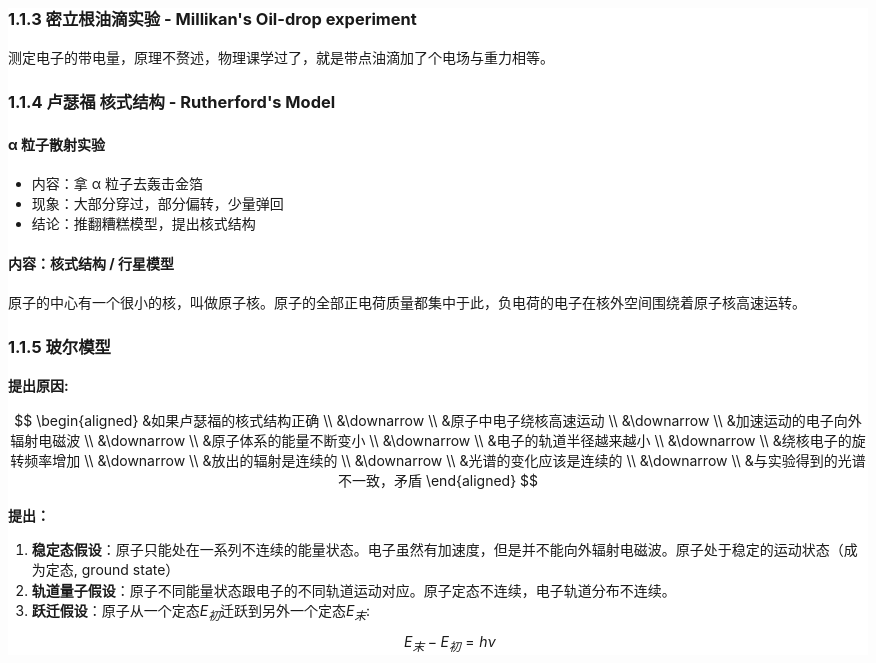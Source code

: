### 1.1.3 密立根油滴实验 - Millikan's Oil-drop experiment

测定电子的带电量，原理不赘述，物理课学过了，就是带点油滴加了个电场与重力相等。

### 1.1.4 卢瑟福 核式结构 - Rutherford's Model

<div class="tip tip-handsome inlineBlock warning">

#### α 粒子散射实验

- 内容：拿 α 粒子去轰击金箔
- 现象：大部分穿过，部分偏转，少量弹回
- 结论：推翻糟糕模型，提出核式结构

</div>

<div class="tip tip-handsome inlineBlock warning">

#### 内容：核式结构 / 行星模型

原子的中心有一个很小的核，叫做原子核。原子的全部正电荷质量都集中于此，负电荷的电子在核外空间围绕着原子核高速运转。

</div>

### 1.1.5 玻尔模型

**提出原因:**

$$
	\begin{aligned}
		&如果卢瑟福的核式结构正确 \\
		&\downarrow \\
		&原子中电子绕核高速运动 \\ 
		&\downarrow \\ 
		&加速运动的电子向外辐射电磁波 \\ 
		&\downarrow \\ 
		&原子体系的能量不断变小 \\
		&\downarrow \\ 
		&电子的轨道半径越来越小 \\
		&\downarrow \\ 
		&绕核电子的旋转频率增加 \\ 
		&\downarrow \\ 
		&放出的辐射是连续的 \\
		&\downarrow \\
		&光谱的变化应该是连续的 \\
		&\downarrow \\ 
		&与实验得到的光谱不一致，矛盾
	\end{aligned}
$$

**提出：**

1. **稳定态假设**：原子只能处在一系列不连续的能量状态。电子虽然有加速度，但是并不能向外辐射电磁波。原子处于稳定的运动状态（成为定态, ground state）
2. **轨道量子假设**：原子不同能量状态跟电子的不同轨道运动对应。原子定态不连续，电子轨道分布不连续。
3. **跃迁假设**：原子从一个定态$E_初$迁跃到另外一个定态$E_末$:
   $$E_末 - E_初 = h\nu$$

--

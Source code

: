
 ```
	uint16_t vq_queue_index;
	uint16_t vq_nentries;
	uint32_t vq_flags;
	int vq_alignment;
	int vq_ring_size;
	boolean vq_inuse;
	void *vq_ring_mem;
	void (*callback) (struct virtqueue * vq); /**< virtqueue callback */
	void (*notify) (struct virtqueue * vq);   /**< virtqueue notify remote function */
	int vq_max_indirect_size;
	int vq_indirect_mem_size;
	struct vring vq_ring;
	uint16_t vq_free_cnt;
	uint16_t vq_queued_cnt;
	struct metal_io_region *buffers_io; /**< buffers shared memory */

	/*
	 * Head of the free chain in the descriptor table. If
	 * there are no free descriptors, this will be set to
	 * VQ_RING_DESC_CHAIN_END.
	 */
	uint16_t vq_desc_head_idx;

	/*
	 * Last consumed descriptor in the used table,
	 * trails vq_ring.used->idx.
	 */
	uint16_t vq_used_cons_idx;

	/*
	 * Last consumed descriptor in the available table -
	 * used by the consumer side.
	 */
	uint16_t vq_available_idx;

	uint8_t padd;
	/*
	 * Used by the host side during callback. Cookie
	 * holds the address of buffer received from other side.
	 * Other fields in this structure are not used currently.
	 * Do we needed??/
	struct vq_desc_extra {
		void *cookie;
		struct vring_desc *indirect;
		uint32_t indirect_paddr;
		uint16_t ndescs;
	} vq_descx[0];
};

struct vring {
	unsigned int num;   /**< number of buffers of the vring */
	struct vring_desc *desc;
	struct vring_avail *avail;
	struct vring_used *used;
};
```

What you have to do
Return each line of the data where the word "virtqueue" appears.

Result of the exercise
	void (*callback) (struct virtqueue * vq); /**< virtqueue callback */
	void (*notify) (struct virtqueue * vq);   /**< virtqueue notify remote function */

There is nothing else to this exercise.